_PROBLEM TO WORK ON_
Among the lines of the records below, copy those that hold the word "correction".

+ + +

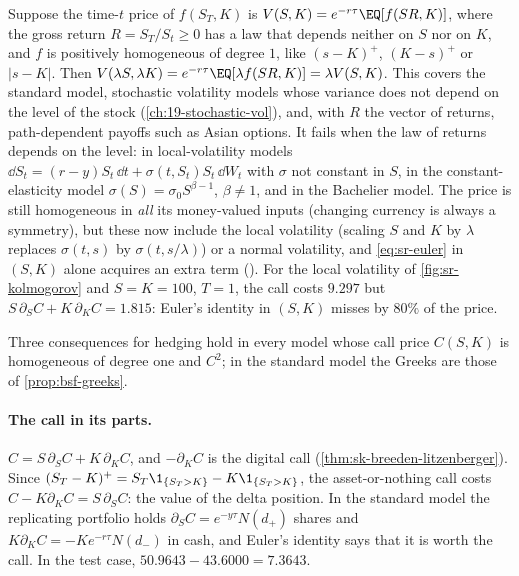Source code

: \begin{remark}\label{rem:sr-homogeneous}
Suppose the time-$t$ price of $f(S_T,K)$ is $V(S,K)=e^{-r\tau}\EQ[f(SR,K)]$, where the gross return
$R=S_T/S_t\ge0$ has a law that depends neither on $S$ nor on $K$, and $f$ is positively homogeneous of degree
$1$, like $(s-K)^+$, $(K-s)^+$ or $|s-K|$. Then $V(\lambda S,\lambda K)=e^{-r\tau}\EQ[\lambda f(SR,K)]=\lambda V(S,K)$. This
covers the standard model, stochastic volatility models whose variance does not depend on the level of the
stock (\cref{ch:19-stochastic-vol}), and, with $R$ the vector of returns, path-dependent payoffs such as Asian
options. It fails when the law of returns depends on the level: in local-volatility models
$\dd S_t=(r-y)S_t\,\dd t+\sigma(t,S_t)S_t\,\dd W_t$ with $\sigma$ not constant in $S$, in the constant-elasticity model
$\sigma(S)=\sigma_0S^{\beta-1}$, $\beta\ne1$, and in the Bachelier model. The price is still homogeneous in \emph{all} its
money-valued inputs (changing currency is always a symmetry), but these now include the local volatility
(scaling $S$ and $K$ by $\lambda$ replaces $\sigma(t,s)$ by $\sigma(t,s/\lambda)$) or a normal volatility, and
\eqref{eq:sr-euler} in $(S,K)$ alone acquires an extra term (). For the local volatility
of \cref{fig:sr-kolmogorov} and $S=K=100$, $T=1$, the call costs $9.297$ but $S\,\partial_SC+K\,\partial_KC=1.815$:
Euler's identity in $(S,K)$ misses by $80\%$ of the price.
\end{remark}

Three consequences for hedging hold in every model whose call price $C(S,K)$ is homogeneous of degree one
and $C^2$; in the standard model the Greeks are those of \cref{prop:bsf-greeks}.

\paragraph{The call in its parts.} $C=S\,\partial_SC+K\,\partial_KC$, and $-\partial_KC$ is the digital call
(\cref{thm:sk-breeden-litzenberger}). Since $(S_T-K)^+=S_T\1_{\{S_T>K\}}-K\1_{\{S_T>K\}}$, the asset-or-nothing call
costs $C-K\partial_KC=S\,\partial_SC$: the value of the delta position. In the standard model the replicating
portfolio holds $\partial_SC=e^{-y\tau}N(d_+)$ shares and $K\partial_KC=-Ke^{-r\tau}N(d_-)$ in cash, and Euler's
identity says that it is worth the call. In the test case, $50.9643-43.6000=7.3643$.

+ + +

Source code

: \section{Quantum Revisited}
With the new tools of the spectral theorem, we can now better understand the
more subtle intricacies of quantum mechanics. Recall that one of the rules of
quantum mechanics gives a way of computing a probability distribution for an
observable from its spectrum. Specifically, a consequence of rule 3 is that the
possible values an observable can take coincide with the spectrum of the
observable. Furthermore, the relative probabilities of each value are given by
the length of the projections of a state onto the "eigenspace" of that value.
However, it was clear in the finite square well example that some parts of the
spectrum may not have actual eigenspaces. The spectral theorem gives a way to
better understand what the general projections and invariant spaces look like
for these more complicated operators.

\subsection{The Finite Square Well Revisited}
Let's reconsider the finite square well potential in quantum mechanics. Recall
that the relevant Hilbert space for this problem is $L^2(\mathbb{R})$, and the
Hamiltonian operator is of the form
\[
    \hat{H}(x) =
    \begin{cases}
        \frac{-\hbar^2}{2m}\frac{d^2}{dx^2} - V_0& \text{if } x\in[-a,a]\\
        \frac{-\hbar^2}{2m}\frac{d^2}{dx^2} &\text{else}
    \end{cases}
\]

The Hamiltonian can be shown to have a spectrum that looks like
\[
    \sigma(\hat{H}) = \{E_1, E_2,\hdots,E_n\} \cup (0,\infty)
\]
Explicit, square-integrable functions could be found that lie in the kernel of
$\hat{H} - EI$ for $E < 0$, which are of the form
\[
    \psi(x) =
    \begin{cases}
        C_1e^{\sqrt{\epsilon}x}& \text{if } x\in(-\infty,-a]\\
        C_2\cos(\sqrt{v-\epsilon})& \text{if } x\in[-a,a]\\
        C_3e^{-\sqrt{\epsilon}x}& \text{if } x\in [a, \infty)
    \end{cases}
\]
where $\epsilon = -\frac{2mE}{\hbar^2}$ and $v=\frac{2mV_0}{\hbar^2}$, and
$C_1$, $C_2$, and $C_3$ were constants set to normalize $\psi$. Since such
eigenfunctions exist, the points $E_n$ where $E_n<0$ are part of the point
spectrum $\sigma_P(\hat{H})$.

+ + +

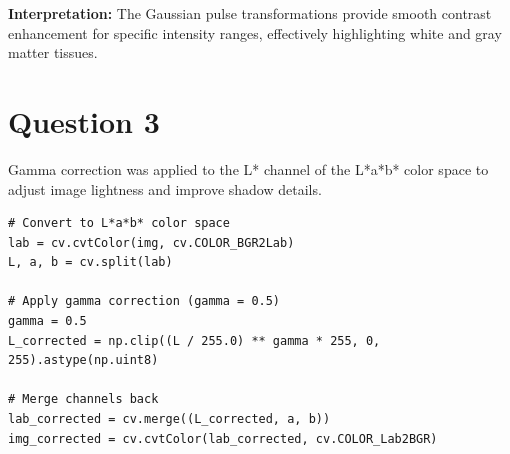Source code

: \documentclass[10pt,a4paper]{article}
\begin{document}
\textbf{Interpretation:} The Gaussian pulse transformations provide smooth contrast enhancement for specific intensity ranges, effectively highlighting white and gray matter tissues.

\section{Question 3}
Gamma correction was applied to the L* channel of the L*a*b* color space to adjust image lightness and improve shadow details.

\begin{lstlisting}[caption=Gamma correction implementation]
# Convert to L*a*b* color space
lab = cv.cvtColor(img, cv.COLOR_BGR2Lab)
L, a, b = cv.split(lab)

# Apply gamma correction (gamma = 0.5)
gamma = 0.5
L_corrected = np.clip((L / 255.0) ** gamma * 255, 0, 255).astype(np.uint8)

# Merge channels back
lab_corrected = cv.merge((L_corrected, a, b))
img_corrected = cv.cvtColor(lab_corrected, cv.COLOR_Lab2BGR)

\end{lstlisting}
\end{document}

+ + +

_ANSWER TO THE EXERCISE_
Gamma correction was applied to the L* channel of the L*a*b* color space to adjust image lightness and improve shadow details.
\begin{lstlisting}[caption=Gamma correction implementation]
# Apply gamma correction (gamma = 0.5)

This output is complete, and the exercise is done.